About this item

Test of Time is a captivating time-travel adventure that incorporates vocabulary words from the SAT and ACT, boldfacing them throughout the novel and providing definitions in a handy back-of-the book glossary. The result is a fun and effective study method for the thousands of diligent students who take these tests each year. For Orlando Garcia Ortiz and his friends at prestigious Hadleyburg University, it's finals week. That same week, but many, many years before, a famously eccentric writer in Hartford, Connecticut, is putting the finishing touches on a manuscript about a rebellious boy named Huck. Suddenly, a bizarre thing happens: The manuscript disappears and in its place appears a strange contraption-a college student's laptop that has traveled through time.



About the Author

Charles Harrington Elster

Charles Harrington Elster is a writer, broadcaster, and logophile - a lover of words.

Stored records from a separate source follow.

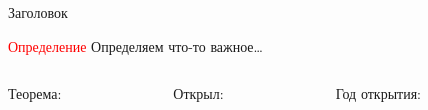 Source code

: \documentclass[10pt, hideallsubsections]{beamer}
\begin{document}
    \begin{frame}[fragile]{Заголовок} %

        \begin{block}{\textcolor{red}{Определение}} %
            Определяем что-то важное\dots
        \end{block}

        \begin{columns}
            \begin{column}{40pt} %
                Теорема:
            \end{column}
            \begin{column}{40pt} %
                Открыл:
            \end{column}
            \begin{column}{3cm} %
                Год открытия:
            \end{column}
        \end{columns}
    \end{frame}
\end{document}
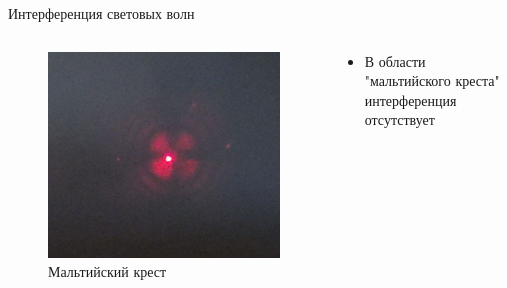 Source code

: \documentclass[11pt]{beamer} %
\begin{document}
    \begin{frame}{Интерференция световых волн}

        \begin{columns}
            \begin{column}{0.5\textwidth}
                \begin{figure}
                    \centering
                    \includegraphics[width = \textwidth]{images/image.png}
                        \caption{Мальтийский крест}
                        \label{fig:enter-label}
                    \end{figure}
            \end{column}

            \begin{column}{0.5\textwidth}
                \begin{itemize}
                    \item В области "мальтийского креста" интерференция отсутствует
                \end{itemize}
            \end{column}
        \end{columns}
        
    \end{frame}
\end{document}
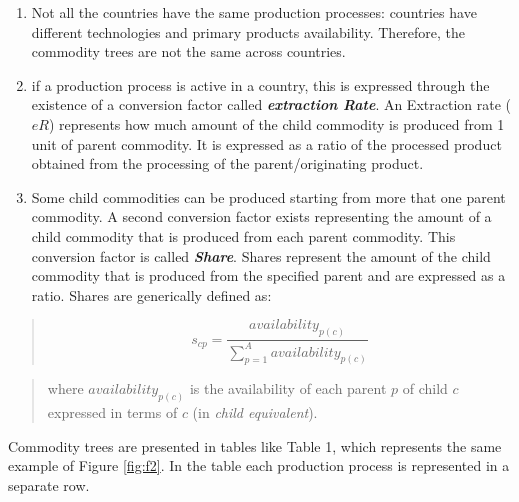 \documentclass[]{article}
\begin{document}
\begin{enumerate}
\def\labelenumi{\arabic{enumi}.}
\setcounter{enumi}{1}
\item
  Not all the countries have the same production processes: countries
  have different technologies and primary products availability.
  Therefore, the commodity trees are not the same across countries.
\item
  if a production process is active in a country, this is expressed
  through the existence of a conversion factor called
  \textbf{\emph{extraction Rate}}. An Extraction rate (\(eR\))
  represents how much amount of the child commodity is produced from 1
  unit of parent commodity. It is expressed as a ratio of the processed
  product obtained from the processing of the parent/originating
  product.
\item
  Some child commodities can be produced starting from more that one
  parent commodity. A second conversion factor exists representing the
  amount of a child commodity that is produced from each parent
  commodity. This conversion factor is called \textbf{\emph{Share}}.
  Shares represent the amount of the child commodity that is produced
  from the specified parent and are expressed as a ratio. Shares are
  generically defined as:
\end{enumerate}

\begin{quote}
\begin{equation}
\label{eq:sharesGen}
s_{cp} = \frac{availability_{p(c)}}{\sum \limits_{p=1}^A{availability_{p(c)}}}
\end{equation}
\end{quote}

\begin{quote}
where \(availability_{p(c)}\) is the availability of each parent \(p\)
of child \(c\) expressed in terms of \(c\) (in \emph{child equivalent}).
\end{quote}

Commodity trees are presented in tables like Table 1, which represents
the same example of Figure \ref{fig:f2}. In the table each production
process is represented in a separate row.
\end{document}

He is the author of the popular vocabulary-building program "Verbal Advantage" and its even more comprehensive companion program, "Word Workout," which is available both in print and in audio, narrated by Charlie. His other books include "Tooth and Nail" and "Test of Time," vocabulary-building novels for high school students preparing to take the college entrance exams; "There's a Word for It," a lighthearted look at unusual - and unusually useful - words; "What in the Word? " a salmagundi of word lore, wordplay, and advice on usage and pronunciation; "The Big Book of Beastly Mispronunciations," now in its second edition, which the late William Safire of The New York Times hailed as "the best survey of the spoken field in years"; and "The Accidents of Style: Good Advice on How Not to Write Badly," which Constance Hale, author of "Sin and Syntax," called "useful, nuanced - and funny, too."

Charlie was a consultant for "Garner's Modern American Usage" and he is the pronunciation editor for "Black's Law Dictionary." He was a guest contributor to William Safire's "On Language" column in The New York Times Magazine, and his articles have appeared in the Wall Street Journal, the Boston Globe, the Los Angeles Times, the San Diego Union-Tribune, and other publications.

Charlie has also been talking about language on the radio since 1985. He has been interviewed on NPR's "Talk of the Nation," "Weekend Edition," and "All Things Considered" and been a guest on hundreds of radio shows around the country. For five and a half years he cohosted a weekly public radio talk show on language called "A Way with Words."

Charlie was born in New York City in 1957 and earned his B.A. cum laude from Yale in 1981. He lives in San Diego with his wife and two daughters.